Whether this represents a reproducible biological subtype remains to be tested in future trials.

Conclusion

In Rett syndrome a very expensive new drug called Trofinitide was approved, even though reports suggest it is only really effective in about 20% of these girls. I was really surprised.  It costs $300,000 to $900,00 a year depending on the girl’s weight.

It looks very odd that the large bumetanide failed, even though 25-40% were actually responders. By the way, my son’s bumetanide therapy has cost about $80 a year, for the last 13 years.

It does not fill you with great confidence.

I recently saw an article saying that “paracetamol/ acetaminophen does not, after all, increase the incidence of autism.” Well theoretically it should be harmful, by depleting glutathione, which is why it should be taken with NAC. We also know that NAC taken during pregnancy can significantly reduce the risk of miscarriage and this has been studied in a clinical trial.

N-acetyl cysteine for treatment of recurrent unexplained pregnancy loss

A controlled clinical trial studied N-acetylcysteine (NAC) in 168 pregnant women with a history of recurrent unexplained miscarriage. Women received either folic acid alone or folic acid plus NAC at 600 mg per day. In the NAC group, 52% of pregnancies continued beyond 20 weeks, compared with 27% in the control group. The take-home baby rate was 47% in the NAC group, compared with 21% in the control group. This represents more than a doubling of the live birth rate. NAC works by restoring glutathione, the cell’s main antioxidant, protecting placental and fetal tissue from oxidative stress. Oxidative stress is known to impair placental function and contribute to pregnancy loss. NAC was well tolerated, with no significant safety concerns reported. These results suggest that correcting oxidative stress can directly improve pregnancy outcomes in a defined high-risk group. This study illustrates how targeting a specific biological mechanism can dramatically change developmental outcomes.

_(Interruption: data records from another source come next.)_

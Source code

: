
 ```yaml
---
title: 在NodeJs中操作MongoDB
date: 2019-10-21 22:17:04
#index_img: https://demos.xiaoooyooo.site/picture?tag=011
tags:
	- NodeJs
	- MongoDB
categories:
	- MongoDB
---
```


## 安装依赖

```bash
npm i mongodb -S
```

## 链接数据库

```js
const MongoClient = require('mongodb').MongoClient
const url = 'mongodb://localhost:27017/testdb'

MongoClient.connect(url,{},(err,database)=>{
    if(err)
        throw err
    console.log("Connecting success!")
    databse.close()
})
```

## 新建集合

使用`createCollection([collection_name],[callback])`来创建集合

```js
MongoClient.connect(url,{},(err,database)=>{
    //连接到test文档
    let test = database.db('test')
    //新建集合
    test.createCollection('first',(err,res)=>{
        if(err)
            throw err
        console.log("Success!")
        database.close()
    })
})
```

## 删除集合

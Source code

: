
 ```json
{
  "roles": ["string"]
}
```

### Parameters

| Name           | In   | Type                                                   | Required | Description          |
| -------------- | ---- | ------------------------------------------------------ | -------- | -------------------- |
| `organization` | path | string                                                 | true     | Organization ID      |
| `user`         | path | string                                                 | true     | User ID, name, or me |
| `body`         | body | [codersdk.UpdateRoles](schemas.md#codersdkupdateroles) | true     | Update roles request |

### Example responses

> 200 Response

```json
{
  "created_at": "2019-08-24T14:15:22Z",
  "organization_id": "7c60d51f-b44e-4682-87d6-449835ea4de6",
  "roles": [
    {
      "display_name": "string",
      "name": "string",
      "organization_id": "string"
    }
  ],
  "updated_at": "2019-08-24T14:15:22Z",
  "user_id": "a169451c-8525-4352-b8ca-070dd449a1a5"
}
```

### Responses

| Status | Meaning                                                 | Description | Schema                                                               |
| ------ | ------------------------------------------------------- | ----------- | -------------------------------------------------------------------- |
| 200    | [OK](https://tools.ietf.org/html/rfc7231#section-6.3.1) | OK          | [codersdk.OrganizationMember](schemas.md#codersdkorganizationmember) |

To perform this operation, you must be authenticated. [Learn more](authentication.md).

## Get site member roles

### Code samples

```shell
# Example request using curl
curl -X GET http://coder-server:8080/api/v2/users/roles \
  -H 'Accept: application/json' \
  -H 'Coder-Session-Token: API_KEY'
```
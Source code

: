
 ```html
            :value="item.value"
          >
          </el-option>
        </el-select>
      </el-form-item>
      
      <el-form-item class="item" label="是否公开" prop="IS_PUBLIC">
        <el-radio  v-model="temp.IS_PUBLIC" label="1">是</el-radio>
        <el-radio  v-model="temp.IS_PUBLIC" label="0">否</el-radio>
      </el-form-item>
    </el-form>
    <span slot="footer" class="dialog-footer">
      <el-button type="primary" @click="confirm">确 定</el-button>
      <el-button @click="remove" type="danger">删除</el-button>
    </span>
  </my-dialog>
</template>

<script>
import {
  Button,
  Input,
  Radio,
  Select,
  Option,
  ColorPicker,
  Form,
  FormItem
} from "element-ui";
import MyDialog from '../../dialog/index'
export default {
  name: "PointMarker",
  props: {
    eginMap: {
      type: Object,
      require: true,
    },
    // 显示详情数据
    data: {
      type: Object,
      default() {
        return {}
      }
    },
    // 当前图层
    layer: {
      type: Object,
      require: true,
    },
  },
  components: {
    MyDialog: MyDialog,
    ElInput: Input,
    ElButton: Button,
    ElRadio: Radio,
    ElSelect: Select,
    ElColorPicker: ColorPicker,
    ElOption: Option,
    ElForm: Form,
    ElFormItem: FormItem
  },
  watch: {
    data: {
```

If a professionally-managed autism trial cannot detect the 25-40% who responded to some extent, do you believe a study that effectively says nobody gets autism from pre-natal acetaminophen. Not even 1%? All you likely need to do is pair it with NAC to make the risk 0%.

For decades doctors refused to believe regressive autism existed. Once people started videoing their toddlers, it became impossible to doubt that some actually had developed speech and then lost it. Parents were not imagining it. It was just an inconvenient truth, and still is.